# [YOUR OBJECTIVE]
Below are some records; give them all again exactly, but not the pictures.

= = = = =

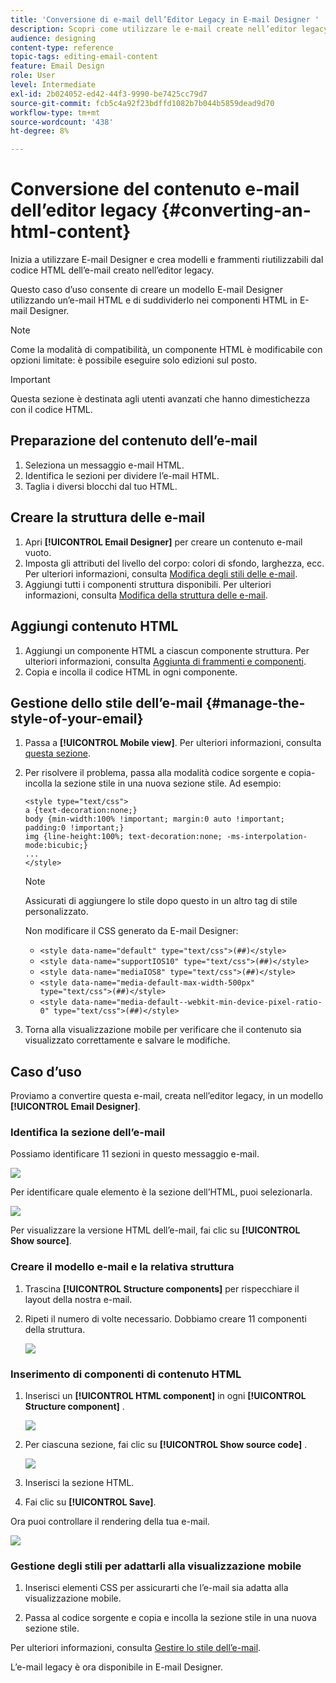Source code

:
 ```yaml
---
title: 'Conversione di e-mail dell’Editor Legacy in E-mail Designer '
description: Scopri come utilizzare le e-mail create nell’editor legacy e-mail per e-mail Designer.
audience: designing
content-type: reference
topic-tags: editing-email-content
feature: Email Design
role: User
level: Intermediate
exl-id: 2b024052-ed42-44f3-9990-be7425cc79d7
source-git-commit: fcb5c4a92f23bdffd1082b7b044b5859dead9d70
workflow-type: tm+mt
source-wordcount: '438'
ht-degree: 8%

---
```


# Conversione del contenuto e-mail dell’editor legacy {#converting-an-html-content}

Inizia a utilizzare E-mail Designer e crea modelli e frammenti riutilizzabili dal codice HTML dell’e-mail creato nell’editor legacy.

Questo caso d’uso consente di creare un modello E-mail Designer utilizzando un’e-mail HTML e di suddividerlo nei componenti HTML in E-mail Designer.

>[!NOTE]
>
>Come la modalità di compatibilità, un componente HTML è modificabile con opzioni limitate: è possibile eseguire solo edizioni sul posto.

>[!IMPORTANT]
>
>Questa sezione è destinata agli utenti avanzati che hanno dimestichezza con il codice HTML.

## Preparazione del contenuto dell’e-mail

1. Seleziona un messaggio e-mail HTML.
1. Identifica le sezioni per dividere l’e-mail HTML.
1. Taglia i diversi blocchi dal tuo HTML.

## Creare la struttura delle e-mail

1. Apri **[!UICONTROL Email Designer]** per creare un contenuto e-mail vuoto.
1. Imposta gli attributi del livello del corpo: colori di sfondo, larghezza, ecc. Per ulteriori informazioni, consulta [Modifica degli stili delle e-mail](../../designing/using/styles.md).
1. Aggiungi tutti i componenti struttura disponibili. Per ulteriori informazioni, consulta [Modifica della struttura delle e-mail](../../designing/using/designing-from-scratch.md#defining-the-email-structure).

## Aggiungi contenuto HTML

1. Aggiungi un componente HTML a ciascun componente struttura. Per ulteriori informazioni, consulta [Aggiunta di frammenti e componenti](../../designing/using/designing-from-scratch.md#defining-the-email-structure).
1. Copia e incolla il codice HTML in ogni componente.

## Gestione dello stile dell’e-mail {#manage-the-style-of-your-email}

1. Passa a **[!UICONTROL Mobile view]**. Per ulteriori informazioni, consulta [questa sezione](../../designing/using/plain-text-html-modes.md#switching-to-mobile-view).

1. Per risolvere il problema, passa alla modalità codice sorgente e copia-incolla la sezione stile in una nuova sezione stile. Ad esempio:

   ```
   <style type="text/css">
   a {text-decoration:none;}
   body {min-width:100% !important; margin:0 auto !important; padding:0 !important;}
   img {line-height:100%; text-decoration:none; -ms-interpolation-mode:bicubic;}
   ...
   </style>
   ```

   >[!NOTE]
   >
   >Assicurati di aggiungere lo stile dopo questo in un altro tag di stile personalizzato.
   >
   >Non modificare il CSS generato da E-mail Designer:
   >
   >* `<style data-name="default" type="text/css">(##)</style>`
   >* `<style data-name="supportIOS10" type="text/css">(##)</style>`
   >* `<style data-name="mediaIOS8" type="text/css">(##)</style>`
   >* `<style data-name="media-default-max-width-500px" type="text/css">(##)</style>`
   >* `<style data-name="media-default--webkit-min-device-pixel-ratio-0" type="text/css">(##)</style>`


1. Torna alla visualizzazione mobile per verificare che il contenuto sia visualizzato correttamente e salvare le modifiche.

## Caso d’uso

Proviamo a convertire questa e-mail, creata nell’editor legacy, in un modello **[!UICONTROL Email Designer]**.

### Identifica la sezione dell’e-mail

Possiamo identificare 11 sezioni in questo messaggio e-mail.

![](assets/html-dce-view-mail.png)

Per identificare quale elemento è la sezione dell’HTML, puoi selezionarla.

![](assets/breadcrumbs.png)

Per visualizzare la versione HTML dell’e-mail, fai clic su **[!UICONTROL Show source]**.

### Creare il modello e-mail e la relativa struttura

1. Trascina **[!UICONTROL Structure components]** per rispecchiare il layout della nostra e-mail.

1. Ripeti il numero di volte necessario. Dobbiamo creare 11 componenti della struttura.

   ![](assets/structure-components-migration.png)

### Inserimento di componenti di contenuto HTML

1. Inserisci un **[!UICONTROL HTML component]** in ogni **[!UICONTROL Structure component]** .

   ![](assets/html-components.png)

1. Per ciascuna sezione, fai clic su **[!UICONTROL Show source code]** .

   ![](assets/show-source-code.png)

1. Inserisci la sezione HTML.

1. Fai clic su **[!UICONTROL Save]**.

Ora puoi controllare il rendering della tua e-mail.

![](assets/migrated-email-result.png)

### Gestione degli stili per adattarli alla visualizzazione mobile

1. Inserisci elementi CSS per assicurarti che l’e-mail sia adatta alla visualizzazione mobile.

1. Passa al codice sorgente e copia e incolla la sezione stile in una nuova sezione stile.

Per ulteriori informazioni, consulta [Gestire lo stile dell’e-mail](#manage-the-style-of-your-email).

L’e-mail legacy è ora disponibile in E-mail Designer.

= = = = =

# [RESULT]
Source code

:
 ```yaml
---
title: 'Conversione di e-mail dell’Editor Legacy in E-mail Designer '
description: Scopri come utilizzare le e-mail create nell’editor legacy e-mail per e-mail Designer.
audience: designing
content-type: reference
topic-tags: editing-email-content
feature: Email Design
role: User
level: Intermediate
exl-id: 2b024052-ed42-44f3-9990-be7425cc79d7
source-git-commit: fcb5c4a92f23bdffd1082b7b044b5859dead9d70
workflow-type: tm+mt
source-wordcount: '438'
ht-degree: 8%

---
```


# Conversione del contenuto e-mail dell’editor legacy {#converting-an-html-content}

Inizia a utilizzare E-mail Designer e crea modelli e frammenti riutilizzabili dal codice HTML dell’e-mail creato nell’editor legacy.

Questo caso d’uso consente di creare un modello E-mail Designer utilizzando un’e-mail HTML e di suddividerlo nei componenti HTML in E-mail Designer.

>[!NOTE]
>
>Come la modalità di compatibilità, un componente HTML è modificabile con opzioni limitate: è possibile eseguire solo edizioni sul posto.

>[!IMPORTANT]
>
>Questa sezione è destinata agli utenti avanzati che hanno dimestichezza con il codice HTML.

## Preparazione del contenuto dell’e-mail

1. Seleziona un messaggio e-mail HTML.
1. Identifica le sezioni per dividere l’e-mail HTML.
1. Taglia i diversi blocchi dal tuo HTML.

## Creare la struttura delle e-mail

1. Apri **[!UICONTROL Email Designer]** per creare un contenuto e-mail vuoto.
1. Imposta gli attributi del livello del corpo: colori di sfondo, larghezza, ecc. Per ulteriori informazioni, consulta [Modifica degli stili delle e-mail](../../designing/using/styles.md).
1. Aggiungi tutti i componenti struttura disponibili. Per ulteriori informazioni, consulta [Modifica della struttura delle e-mail](../../designing/using/designing-from-scratch.md#defining-the-email-structure).

## Aggiungi contenuto HTML

1. Aggiungi un componente HTML a ciascun componente struttura. Per ulteriori informazioni, consulta [Aggiunta di frammenti e componenti](../../designing/using/designing-from-scratch.md#defining-the-email-structure).
1. Copia e incolla il codice HTML in ogni componente.

## Gestione dello stile dell’e-mail {#manage-the-style-of-your-email}

1. Passa a **[!UICONTROL Mobile view]**. Per ulteriori informazioni, consulta [questa sezione](../../designing/using/plain-text-html-modes.md#switching-to-mobile-view).

1. Per risolvere il problema, passa alla modalità codice sorgente e copia-incolla la sezione stile in una nuova sezione stile. Ad esempio:

   ```
   <style type="text/css">
   a {text-decoration:none;}
   body {min-width:100% !important; margin:0 auto !important; padding:0 !important;}
   img {line-height:100%; text-decoration:none; -ms-interpolation-mode:bicubic;}
   ...
   </style>
   ```

   >[!NOTE]
   >
   >Assicurati di aggiungere lo stile dopo questo in un altro tag di stile personalizzato.
   >
   >Non modificare il CSS generato da E-mail Designer:
   >
   >* `<style data-name="default" type="text/css">(##)</style>`
   >* `<style data-name="supportIOS10" type="text/css">(##)</style>`
   >* `<style data-name="mediaIOS8" type="text/css">(##)</style>`
   >* `<style data-name="media-default-max-width-500px" type="text/css">(##)</style>`
   >* `<style data-name="media-default--webkit-min-device-pixel-ratio-0" type="text/css">(##)</style>`


1. Torna alla visualizzazione mobile per verificare che il contenuto sia visualizzato correttamente e salvare le modifiche.

## Caso d’uso

Proviamo a convertire questa e-mail, creata nell’editor legacy, in un modello **[!UICONTROL Email Designer]**.

### Identifica la sezione dell’e-mail

Possiamo identificare 11 sezioni in questo messaggio e-mail.

![](assets/html-dce-view-mail.png)

Per identificare quale elemento è la sezione dell’HTML, puoi selezionarla.

![](assets/breadcrumbs.png)

Per visualizzare la versione HTML dell’e-mail, fai clic su **[!UICONTROL Show source]**.

### Creare il modello e-mail e la relativa struttura

1. Trascina **[!UICONTROL Structure components]** per rispecchiare il layout della nostra e-mail.

1. Ripeti il numero di volte necessario. Dobbiamo creare 11 componenti della struttura.

   ![](assets/structure-components-migration.png)

### Inserimento di componenti di contenuto HTML

1. Inserisci un **[!UICONTROL HTML component]** in ogni **[!UICONTROL Structure component]** .

   ![](assets/html-components.png)

1. Per ciascuna sezione, fai clic su **[!UICONTROL Show source code]** .

   ![](assets/show-source-code.png)

1. Inserisci la sezione HTML.

1. Fai clic su **[!UICONTROL Save]**.

Ora puoi controllare il rendering della tua e-mail.

![](assets/migrated-email-result.png)

### Gestione degli stili per adattarli alla visualizzazione mobile

1. Inserisci elementi CSS per assicurarti che l’e-mail sia adatta alla visualizzazione mobile.

1. Passa al codice sorgente e copia e incolla la sezione stile in una nuova sezione stile.

Per ulteriori informazioni, consulta [Gestire lo stile dell’e-mail](#manage-the-style-of-your-email).

L’e-mail legacy è ora disponibile in E-mail Designer.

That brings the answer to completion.